Forget Mykonos and Santorini – these lesser‑known islands offer sun‑kissed landscapes, deep‑blue Aegean waters and whitewashed villages that you can have all to yourself.
A day in twin towns Ano Syros and Ermoupoli is worth it for their eclectic architectural mix, forged through Byzantine, French, Venetian and Ottoman influences – not to mention repeated pirate attacks that forced islanders to settle on higher ground. The island’s bygone prestige can be viewed in the stately 19th‑century neo‑classical buildings that dominate Ermoupoli.
You can walk from one side of Koufonisia to the other in under 45 minutes. The island’s main lures are its pristine beaches, hidden coves, such as To Mati Tou Diavolou (the Eye of the Devil) and “the clearest water in the Aegean, with a wonderful turquoise tint,” Argüello says.
Blessed with dozens of beaches and a beautiful hilltop town, Hora, Serifos’ short two‑and‑a‑half‑hour ferry ride from Athens makes it popular for weekend getaways. You can either lounge around at Livadi Beach or, if you’re feeling adventurous, explore the mountainous island via one of 10 hiking trails and dig into its iron ore mining history, which dates back to ancient times.
Secret, makeshift swimming areas can be found all over the Cyclades and Naxos is big enough for you to enjoy one all to yourself. “I love the pool ladders, because you can jump in as if it were a plunge pool without walking out afterward onto the sand,” says Argüello. “My ritual is a five‑minute dip in cold water, before drying off and going back to reading my book.”

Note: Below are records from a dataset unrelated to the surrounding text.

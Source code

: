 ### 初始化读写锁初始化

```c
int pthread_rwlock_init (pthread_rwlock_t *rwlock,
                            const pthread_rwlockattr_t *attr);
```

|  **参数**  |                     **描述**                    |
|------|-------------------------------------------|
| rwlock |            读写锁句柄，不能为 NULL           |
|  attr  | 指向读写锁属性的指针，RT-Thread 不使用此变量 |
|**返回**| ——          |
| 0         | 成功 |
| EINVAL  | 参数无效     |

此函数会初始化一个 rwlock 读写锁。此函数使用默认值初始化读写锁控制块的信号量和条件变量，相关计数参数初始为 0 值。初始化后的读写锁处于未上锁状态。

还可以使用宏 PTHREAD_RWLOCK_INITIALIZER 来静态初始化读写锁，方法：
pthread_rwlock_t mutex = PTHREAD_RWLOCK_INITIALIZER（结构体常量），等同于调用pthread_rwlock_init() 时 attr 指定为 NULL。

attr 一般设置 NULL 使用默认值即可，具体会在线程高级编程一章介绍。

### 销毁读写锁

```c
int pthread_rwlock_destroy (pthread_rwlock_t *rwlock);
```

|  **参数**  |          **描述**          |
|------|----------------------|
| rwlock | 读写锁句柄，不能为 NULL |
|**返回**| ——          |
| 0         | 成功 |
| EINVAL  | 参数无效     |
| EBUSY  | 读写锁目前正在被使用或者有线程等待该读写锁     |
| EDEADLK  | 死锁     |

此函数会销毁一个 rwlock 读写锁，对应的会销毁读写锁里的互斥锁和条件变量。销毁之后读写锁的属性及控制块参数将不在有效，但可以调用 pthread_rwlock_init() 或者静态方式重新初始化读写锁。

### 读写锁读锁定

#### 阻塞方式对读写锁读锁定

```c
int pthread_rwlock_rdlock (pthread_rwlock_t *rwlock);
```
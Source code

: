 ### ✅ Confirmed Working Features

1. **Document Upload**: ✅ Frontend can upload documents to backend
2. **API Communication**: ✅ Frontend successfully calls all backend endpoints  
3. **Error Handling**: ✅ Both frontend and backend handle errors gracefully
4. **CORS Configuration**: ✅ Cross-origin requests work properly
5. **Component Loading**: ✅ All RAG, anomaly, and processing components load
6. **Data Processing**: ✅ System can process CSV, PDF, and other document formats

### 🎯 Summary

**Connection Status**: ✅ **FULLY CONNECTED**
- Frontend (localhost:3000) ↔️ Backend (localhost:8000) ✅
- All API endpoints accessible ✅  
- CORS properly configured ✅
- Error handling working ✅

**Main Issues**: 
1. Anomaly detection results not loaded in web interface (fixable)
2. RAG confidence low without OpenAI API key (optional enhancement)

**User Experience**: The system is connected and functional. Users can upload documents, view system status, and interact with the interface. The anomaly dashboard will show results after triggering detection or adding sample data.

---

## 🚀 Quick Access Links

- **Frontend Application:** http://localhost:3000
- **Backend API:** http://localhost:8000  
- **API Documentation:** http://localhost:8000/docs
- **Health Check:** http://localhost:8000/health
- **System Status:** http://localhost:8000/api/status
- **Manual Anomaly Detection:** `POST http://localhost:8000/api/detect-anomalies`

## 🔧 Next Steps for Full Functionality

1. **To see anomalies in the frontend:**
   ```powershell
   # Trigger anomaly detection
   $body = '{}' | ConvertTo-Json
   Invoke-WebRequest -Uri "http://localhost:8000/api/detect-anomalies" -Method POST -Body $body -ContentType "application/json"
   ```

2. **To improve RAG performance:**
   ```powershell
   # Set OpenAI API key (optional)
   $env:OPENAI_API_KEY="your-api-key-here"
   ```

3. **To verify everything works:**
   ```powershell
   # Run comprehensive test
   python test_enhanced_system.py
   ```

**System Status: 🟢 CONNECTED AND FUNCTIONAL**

During antiquity, Sikinos was called Oinoe, derived from the word oinos, Greek for “wine.” It is now home to Manalis, a hillside winery producing four cuvées, including a fruity white blend of assyrtiko, aidani and monemvasia grapes, best paired with sunset views over the Aegean from the winery terrace. Yet, Sikinos (population 300), remains rustic and under the radar. “You will find simple Greek food, beaches, a few churches and plenty of goats,” Argüello says. “That’s it.”